My question now is, what is the reason, why VSTGUI always returns the decomposedStringWithCanonicalMapping? Is there any reason, why this odd behaviour is necessary?

Regards,

Joscha

Hi Joscha,
it’s not odd behaviour. It’s the same normalization the filesystem on macOS is using. I think the bug I fixed when I changed this to the current form was where a user pasted in some text for a filename into a text field which was precomposed and used to create a new file, trying to open the file later with this precomposed string failed.
What exact issue did you have when storing the string ?

Cheers,
Arne

Hi Arne,

okay, this is an interesting fact. Thanks for the info, I really did not have any idea why one would like to explicitely use decomposed UTF-8 strings.
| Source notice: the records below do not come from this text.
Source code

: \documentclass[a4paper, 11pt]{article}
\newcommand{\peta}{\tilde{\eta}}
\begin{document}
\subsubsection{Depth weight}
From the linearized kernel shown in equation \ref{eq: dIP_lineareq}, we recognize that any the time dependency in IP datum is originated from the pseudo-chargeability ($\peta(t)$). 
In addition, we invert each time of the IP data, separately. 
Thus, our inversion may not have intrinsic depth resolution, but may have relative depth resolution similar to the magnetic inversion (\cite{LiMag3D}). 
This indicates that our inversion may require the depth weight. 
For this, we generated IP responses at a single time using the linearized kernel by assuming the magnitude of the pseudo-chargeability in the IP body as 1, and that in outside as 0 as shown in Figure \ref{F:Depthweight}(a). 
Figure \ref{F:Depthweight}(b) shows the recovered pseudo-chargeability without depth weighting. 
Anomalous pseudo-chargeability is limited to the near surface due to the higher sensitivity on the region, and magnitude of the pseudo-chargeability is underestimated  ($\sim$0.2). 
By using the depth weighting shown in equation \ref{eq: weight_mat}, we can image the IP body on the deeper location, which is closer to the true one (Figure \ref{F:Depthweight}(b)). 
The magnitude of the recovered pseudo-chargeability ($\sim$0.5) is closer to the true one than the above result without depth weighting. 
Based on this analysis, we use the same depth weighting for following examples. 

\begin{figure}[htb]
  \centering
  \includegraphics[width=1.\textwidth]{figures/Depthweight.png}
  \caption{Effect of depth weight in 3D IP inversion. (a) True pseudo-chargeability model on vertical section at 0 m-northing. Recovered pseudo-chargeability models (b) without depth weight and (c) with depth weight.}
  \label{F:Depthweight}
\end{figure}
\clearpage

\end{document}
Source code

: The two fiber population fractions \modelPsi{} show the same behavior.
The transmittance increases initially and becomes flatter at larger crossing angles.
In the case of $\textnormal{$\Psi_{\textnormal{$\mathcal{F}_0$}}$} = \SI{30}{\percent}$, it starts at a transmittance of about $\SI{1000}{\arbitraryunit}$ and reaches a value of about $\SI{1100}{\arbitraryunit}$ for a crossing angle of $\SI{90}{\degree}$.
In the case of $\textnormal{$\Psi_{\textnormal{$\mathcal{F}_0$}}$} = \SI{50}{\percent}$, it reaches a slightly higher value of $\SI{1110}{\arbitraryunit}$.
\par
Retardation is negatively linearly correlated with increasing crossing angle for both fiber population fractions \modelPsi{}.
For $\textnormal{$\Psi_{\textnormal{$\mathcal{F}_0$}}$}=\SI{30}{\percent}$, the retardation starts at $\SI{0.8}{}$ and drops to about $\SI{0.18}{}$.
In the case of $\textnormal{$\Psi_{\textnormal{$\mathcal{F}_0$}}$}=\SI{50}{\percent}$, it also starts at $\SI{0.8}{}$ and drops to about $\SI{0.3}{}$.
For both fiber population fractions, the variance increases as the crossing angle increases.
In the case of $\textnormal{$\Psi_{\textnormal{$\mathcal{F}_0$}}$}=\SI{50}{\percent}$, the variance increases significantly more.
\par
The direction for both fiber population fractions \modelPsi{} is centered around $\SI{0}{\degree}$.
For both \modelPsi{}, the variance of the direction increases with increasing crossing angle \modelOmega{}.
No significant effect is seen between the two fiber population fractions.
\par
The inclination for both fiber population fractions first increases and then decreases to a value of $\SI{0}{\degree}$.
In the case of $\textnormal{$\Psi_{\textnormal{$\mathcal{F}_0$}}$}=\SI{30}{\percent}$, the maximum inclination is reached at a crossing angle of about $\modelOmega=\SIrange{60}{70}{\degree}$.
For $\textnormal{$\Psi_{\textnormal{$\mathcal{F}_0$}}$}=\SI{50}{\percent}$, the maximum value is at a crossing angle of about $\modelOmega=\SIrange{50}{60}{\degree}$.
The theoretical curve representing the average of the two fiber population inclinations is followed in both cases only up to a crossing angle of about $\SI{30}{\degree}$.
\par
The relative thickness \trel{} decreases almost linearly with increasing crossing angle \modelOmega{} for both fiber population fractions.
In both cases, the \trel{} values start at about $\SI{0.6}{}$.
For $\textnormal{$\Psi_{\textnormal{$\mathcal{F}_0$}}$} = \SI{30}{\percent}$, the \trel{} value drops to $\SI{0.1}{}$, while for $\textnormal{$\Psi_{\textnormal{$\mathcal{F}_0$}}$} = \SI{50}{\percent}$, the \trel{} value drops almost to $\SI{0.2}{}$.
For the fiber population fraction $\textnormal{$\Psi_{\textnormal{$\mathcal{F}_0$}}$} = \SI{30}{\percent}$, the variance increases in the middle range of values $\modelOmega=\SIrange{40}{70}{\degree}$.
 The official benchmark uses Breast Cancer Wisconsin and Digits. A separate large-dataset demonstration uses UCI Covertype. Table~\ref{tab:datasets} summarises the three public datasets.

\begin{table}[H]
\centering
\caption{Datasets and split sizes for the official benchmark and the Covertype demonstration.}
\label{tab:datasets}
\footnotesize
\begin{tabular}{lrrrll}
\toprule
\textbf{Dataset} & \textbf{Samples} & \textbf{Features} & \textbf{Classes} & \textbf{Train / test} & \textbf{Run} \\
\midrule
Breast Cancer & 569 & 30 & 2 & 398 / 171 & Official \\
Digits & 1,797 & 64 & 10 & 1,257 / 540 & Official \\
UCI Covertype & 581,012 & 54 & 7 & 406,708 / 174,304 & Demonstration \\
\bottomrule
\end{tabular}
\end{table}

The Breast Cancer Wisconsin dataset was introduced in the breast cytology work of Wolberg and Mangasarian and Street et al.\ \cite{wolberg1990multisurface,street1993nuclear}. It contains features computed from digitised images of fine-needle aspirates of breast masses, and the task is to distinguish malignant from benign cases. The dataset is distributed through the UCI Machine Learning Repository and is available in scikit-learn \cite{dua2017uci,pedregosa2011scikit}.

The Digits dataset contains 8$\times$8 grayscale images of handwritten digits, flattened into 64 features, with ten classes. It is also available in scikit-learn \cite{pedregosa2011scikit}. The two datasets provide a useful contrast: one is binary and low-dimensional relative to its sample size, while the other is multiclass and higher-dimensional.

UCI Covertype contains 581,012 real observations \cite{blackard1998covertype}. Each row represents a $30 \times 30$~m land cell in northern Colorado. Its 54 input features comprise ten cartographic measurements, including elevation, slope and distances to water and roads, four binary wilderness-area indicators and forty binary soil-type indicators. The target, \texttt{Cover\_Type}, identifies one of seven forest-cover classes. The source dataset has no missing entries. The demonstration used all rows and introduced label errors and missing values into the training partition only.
We encountered a problem with our new plug-in internal preset management system, we currently develop. The problem was that when a user created a preset with some meta information, for example Author: “Andreas Schröder”, on a Windows system and afterwards created some new presets on Mac also with the same author name, the preset management system was unable to match the string “Andreas Schröder” created on the Windows system with the same string on Mac. So, finally, the preset management system handled both versions of “Andreas Schröder” like two different authors. This was only the case, because the ö was precomposed on Windows and decomposed on Mac. But we need a platform independent handling of UTF-8 strings to ensure that typing the same word always yields the same encoding, which is now given since we switched to precomposed strings on Mac.

I hope this clarifies our issue.


Regards,

Joscha

Hi Arne,

I checked copying a string from finder to our modified VSTGUI text edit that uses precompiled UTF-8 strings and it works perfectly fine here. I am using Mojave on an APFS formatted drive.

Regards,

Joscha